-- Provided entries follows --

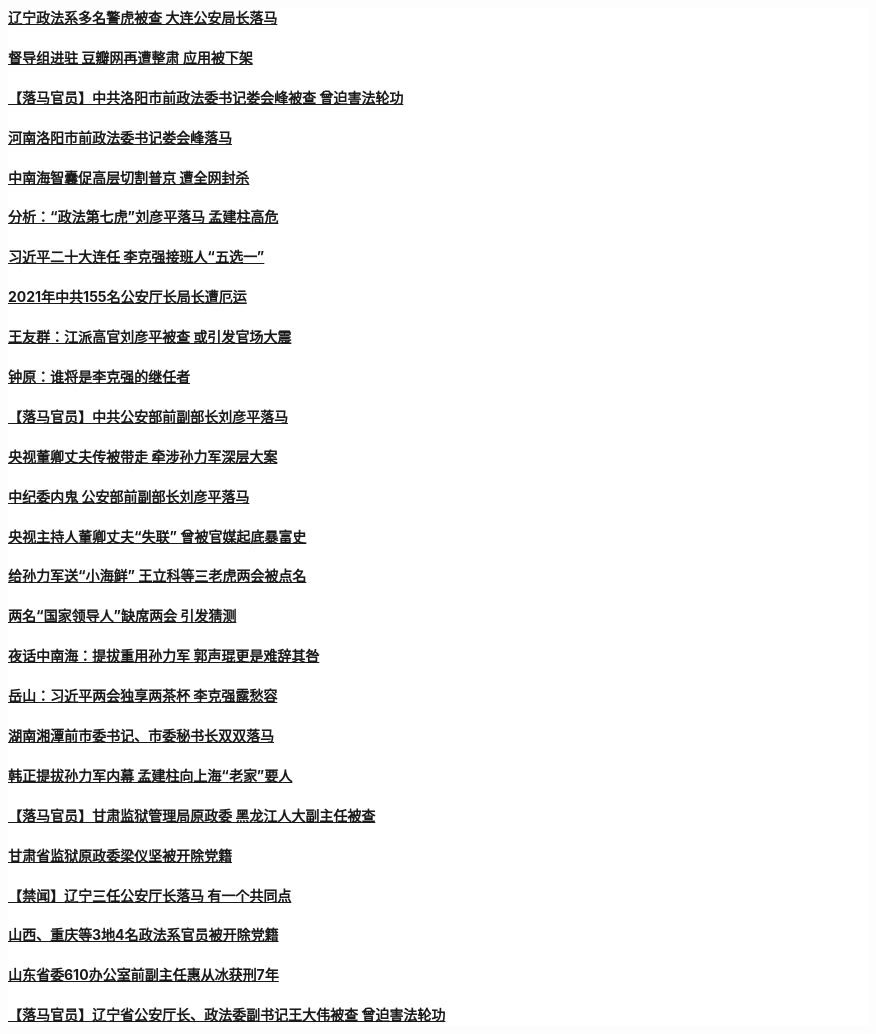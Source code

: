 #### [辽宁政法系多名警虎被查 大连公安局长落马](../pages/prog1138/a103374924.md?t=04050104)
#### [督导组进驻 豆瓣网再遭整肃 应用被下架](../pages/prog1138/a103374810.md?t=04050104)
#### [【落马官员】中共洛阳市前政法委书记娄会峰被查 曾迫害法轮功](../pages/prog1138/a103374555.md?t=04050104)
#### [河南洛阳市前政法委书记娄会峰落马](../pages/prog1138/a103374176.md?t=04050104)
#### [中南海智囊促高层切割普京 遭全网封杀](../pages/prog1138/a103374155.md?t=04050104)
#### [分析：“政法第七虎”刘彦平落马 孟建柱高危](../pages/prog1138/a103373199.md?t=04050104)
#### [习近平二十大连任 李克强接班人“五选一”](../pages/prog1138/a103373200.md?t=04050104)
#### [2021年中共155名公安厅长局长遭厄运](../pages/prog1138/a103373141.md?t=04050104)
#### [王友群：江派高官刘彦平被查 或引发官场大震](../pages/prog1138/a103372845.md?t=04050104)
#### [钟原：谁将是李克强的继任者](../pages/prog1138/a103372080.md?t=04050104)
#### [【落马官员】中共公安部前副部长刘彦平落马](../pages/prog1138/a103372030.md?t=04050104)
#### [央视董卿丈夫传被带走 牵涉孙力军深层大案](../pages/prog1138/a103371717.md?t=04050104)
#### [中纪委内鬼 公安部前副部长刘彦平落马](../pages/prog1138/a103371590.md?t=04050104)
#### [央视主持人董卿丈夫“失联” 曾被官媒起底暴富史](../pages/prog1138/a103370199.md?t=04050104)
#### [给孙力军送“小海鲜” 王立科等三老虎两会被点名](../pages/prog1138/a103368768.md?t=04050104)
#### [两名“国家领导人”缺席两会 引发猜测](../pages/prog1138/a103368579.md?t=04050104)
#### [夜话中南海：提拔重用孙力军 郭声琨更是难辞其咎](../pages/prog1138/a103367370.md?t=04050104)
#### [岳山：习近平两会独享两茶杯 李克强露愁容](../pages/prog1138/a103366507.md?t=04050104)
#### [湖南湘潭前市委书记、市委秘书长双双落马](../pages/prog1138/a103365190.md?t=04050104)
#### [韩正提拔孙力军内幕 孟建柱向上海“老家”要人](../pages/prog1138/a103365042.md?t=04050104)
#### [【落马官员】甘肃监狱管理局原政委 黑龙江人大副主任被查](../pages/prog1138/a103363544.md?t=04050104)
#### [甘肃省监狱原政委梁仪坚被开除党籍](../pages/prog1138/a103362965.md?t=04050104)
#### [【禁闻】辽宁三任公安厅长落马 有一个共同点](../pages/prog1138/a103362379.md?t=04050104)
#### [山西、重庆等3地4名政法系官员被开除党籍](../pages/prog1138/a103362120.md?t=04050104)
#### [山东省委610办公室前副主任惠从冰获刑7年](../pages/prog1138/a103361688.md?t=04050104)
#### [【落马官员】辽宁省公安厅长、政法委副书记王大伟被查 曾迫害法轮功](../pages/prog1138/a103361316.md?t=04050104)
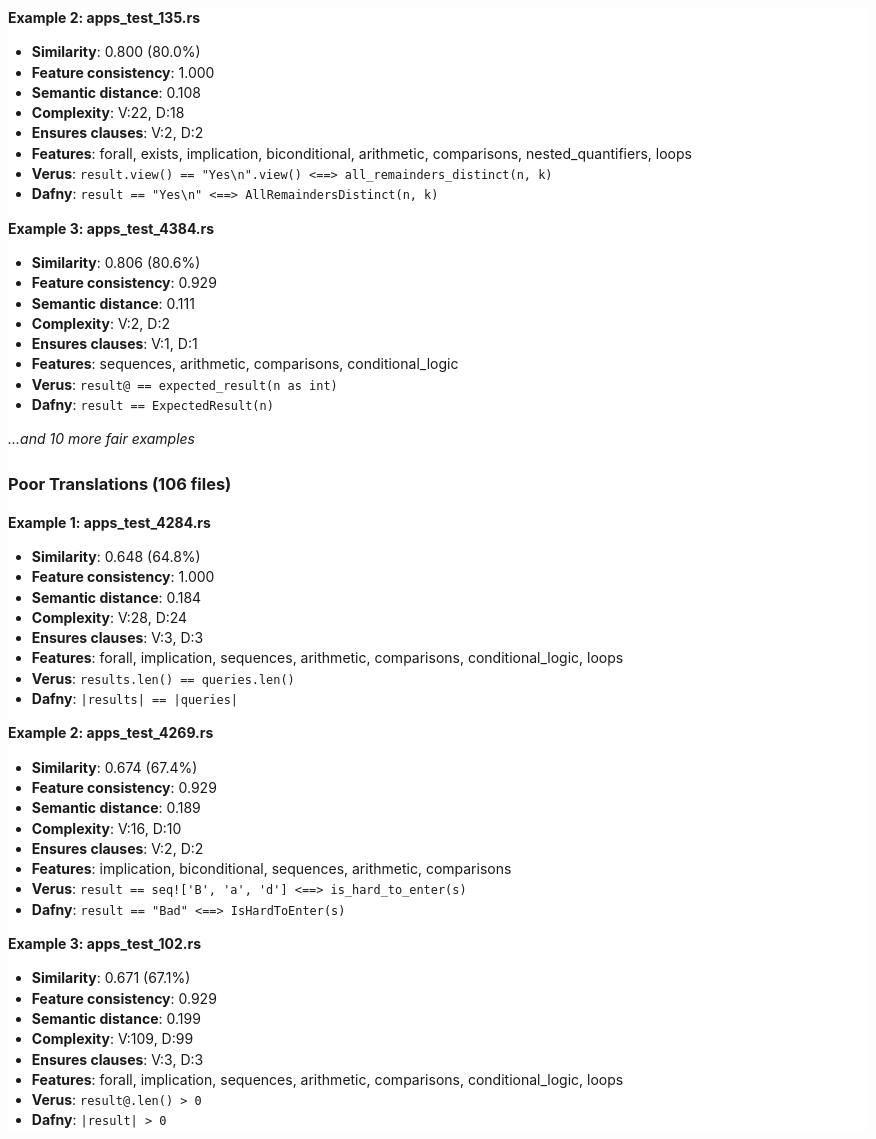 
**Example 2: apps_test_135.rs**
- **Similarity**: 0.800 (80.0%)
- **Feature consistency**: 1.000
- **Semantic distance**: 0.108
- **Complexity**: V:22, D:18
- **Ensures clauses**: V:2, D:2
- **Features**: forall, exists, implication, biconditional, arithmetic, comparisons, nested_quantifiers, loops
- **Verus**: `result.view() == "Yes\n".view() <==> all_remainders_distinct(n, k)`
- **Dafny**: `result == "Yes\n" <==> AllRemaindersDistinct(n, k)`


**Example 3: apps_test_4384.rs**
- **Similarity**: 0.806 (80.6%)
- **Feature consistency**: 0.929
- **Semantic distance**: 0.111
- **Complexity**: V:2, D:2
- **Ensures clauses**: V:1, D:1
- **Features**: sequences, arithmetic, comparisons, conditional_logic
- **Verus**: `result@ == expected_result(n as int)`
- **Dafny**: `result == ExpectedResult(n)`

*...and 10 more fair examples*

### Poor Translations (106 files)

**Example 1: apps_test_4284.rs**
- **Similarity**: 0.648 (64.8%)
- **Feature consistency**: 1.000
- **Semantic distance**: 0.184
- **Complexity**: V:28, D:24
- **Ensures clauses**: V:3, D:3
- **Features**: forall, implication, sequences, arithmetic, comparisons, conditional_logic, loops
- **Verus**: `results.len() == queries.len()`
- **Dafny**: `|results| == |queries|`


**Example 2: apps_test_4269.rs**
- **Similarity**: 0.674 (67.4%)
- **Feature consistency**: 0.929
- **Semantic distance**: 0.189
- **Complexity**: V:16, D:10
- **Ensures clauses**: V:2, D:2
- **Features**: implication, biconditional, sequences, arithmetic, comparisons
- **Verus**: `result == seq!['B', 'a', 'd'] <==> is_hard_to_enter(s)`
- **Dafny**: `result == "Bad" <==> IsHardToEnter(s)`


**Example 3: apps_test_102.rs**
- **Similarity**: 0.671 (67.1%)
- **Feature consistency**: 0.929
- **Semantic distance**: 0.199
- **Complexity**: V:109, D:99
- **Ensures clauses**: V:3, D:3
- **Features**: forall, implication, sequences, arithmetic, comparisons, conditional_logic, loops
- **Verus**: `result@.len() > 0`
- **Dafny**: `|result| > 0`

-- Provided entries concluded --
-- Provided entries follows --

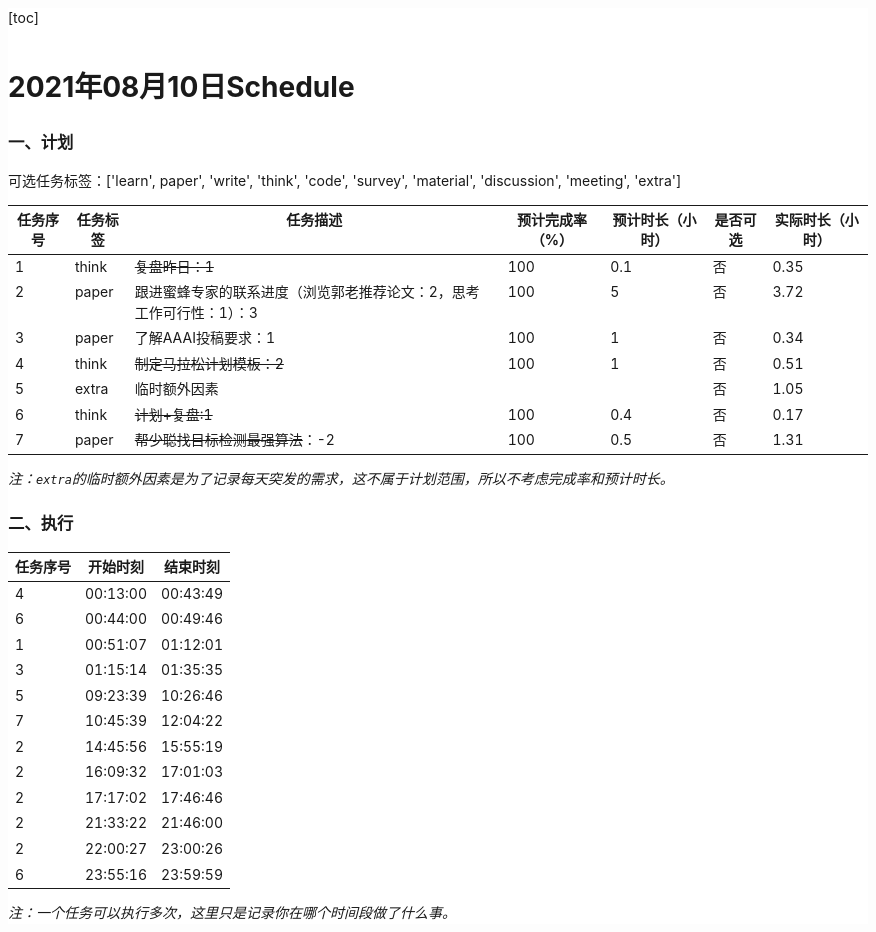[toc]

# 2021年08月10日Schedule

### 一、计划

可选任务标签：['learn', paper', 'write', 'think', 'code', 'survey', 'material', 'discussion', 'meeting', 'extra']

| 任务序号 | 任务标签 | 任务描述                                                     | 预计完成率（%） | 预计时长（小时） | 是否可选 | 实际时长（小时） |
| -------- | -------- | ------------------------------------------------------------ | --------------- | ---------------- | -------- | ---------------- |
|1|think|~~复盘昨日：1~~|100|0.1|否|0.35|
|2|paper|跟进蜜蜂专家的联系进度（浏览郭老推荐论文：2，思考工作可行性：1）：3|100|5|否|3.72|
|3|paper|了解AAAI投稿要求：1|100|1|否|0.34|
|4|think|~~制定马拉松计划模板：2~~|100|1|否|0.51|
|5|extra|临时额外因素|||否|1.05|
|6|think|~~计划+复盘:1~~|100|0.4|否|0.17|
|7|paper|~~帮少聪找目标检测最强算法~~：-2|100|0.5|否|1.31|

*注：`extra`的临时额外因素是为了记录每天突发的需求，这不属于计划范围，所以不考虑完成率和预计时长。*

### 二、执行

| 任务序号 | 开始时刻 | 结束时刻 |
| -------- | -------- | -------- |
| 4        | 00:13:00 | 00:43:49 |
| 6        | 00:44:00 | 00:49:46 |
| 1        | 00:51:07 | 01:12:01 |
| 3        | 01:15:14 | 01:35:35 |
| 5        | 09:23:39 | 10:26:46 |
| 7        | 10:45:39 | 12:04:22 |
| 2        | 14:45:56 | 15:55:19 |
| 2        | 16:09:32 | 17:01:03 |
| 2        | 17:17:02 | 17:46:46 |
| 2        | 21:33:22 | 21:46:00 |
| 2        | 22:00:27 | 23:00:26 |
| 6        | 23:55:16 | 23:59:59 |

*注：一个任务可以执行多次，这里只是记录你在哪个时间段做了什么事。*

-- Provided entries concluded --
-- Provided entries follows --

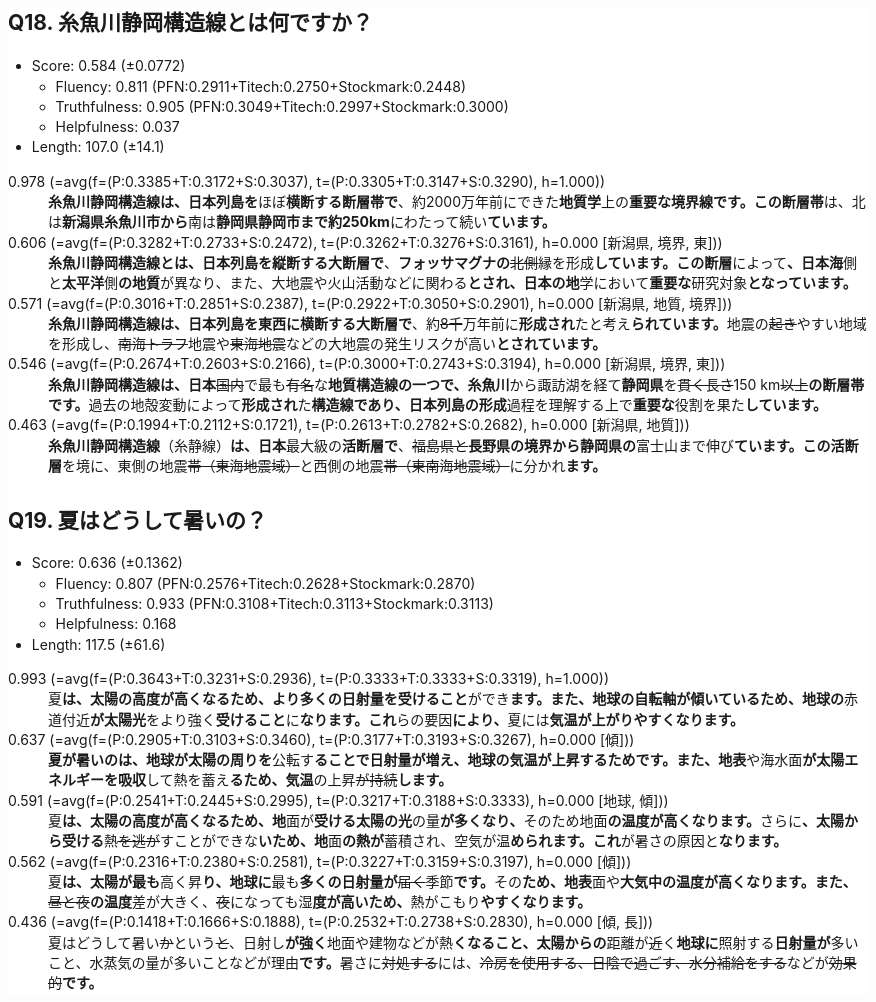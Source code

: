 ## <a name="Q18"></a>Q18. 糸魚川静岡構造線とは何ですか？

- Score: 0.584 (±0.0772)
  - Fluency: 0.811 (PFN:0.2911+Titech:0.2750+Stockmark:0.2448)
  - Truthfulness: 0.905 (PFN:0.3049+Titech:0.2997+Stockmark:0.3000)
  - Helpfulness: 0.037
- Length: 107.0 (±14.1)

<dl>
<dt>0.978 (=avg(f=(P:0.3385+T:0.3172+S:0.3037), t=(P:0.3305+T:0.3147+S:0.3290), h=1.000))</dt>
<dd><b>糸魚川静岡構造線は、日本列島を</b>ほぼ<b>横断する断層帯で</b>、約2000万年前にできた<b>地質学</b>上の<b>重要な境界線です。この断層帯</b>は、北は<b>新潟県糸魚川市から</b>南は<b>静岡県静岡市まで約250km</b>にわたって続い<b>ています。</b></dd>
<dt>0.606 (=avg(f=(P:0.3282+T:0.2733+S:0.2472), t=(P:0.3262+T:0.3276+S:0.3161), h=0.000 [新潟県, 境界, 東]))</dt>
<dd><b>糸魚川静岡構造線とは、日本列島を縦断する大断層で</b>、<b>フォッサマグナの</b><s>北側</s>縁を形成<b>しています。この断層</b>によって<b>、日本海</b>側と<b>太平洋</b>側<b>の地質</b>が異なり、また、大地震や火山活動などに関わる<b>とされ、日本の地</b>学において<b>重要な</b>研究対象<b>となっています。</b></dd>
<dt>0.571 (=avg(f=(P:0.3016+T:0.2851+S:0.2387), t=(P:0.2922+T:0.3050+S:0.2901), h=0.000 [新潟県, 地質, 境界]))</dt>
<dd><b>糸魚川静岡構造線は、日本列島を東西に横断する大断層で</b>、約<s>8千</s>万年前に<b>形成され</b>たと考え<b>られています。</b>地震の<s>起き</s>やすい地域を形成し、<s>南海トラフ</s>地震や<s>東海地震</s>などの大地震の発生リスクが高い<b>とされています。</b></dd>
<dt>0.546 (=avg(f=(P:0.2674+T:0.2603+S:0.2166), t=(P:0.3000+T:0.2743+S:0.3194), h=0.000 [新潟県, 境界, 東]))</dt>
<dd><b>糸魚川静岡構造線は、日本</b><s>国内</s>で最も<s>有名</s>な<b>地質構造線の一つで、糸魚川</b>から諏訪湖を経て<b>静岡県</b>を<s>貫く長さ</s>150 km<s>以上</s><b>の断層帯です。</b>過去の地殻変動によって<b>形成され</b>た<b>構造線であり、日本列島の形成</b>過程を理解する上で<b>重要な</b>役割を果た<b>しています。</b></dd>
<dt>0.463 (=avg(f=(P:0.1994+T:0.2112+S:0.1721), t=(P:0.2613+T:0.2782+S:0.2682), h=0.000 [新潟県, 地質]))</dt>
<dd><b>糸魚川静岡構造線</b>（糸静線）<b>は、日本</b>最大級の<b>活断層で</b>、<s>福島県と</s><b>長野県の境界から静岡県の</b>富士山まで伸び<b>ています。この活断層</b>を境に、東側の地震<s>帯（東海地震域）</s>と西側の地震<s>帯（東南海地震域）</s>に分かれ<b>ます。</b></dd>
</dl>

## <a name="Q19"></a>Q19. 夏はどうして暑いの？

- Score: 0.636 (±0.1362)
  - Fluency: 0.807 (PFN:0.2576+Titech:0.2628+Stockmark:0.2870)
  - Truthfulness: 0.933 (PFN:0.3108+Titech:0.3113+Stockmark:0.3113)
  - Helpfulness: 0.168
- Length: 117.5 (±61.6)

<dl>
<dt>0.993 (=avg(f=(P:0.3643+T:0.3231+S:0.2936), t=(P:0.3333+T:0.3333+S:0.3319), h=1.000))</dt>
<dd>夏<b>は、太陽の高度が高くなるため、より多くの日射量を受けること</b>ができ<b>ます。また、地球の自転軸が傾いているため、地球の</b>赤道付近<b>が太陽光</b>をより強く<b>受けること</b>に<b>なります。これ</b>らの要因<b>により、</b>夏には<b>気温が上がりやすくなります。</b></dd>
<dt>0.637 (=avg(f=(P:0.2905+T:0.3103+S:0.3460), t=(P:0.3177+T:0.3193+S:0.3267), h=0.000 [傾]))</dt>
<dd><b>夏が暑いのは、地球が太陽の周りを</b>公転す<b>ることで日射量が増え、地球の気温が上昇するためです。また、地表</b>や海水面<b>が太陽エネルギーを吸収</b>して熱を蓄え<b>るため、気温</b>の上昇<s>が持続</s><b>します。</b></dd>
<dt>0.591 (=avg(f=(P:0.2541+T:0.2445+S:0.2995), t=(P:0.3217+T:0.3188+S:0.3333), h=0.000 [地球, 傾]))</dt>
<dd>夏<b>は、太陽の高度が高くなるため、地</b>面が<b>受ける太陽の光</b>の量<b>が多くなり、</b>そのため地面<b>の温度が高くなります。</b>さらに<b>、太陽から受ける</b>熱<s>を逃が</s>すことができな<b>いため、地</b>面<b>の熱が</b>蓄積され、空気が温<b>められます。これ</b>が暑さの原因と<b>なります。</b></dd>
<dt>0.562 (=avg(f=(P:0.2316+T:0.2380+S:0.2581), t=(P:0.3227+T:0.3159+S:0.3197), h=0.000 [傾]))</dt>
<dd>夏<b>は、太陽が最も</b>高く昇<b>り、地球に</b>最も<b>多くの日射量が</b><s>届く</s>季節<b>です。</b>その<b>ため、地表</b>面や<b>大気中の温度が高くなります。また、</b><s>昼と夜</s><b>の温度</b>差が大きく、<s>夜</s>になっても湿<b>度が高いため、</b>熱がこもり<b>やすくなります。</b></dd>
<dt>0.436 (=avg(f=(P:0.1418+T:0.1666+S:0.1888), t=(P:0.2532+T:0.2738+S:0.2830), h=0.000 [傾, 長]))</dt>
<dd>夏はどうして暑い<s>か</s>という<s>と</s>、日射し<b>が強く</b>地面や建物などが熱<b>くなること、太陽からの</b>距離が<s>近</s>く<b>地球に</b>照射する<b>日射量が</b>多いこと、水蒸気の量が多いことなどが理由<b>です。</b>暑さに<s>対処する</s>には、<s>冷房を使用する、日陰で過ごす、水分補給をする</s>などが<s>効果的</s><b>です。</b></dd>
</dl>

-- Provided entries concluded --

**Task instructions:** Where does "paper" appear in the records above? Copy each line that holds it.

**Task answer:**
可选任务标签：['learn', paper', 'write', 'think', 'code', 'survey', 'material', 'discussion', 'meeting', 'extra']
|2|paper|跟进蜜蜂专家的联系进度（浏览郭老推荐论文：2，思考工作可行性：1）：3|100|5|否|3.72|
|3|paper|了解AAAI投稿要求：1|100|1|否|0.34|
|7|paper|~~帮少聪找目标检测最强算法~~：-2|100|0.5|否|1.31|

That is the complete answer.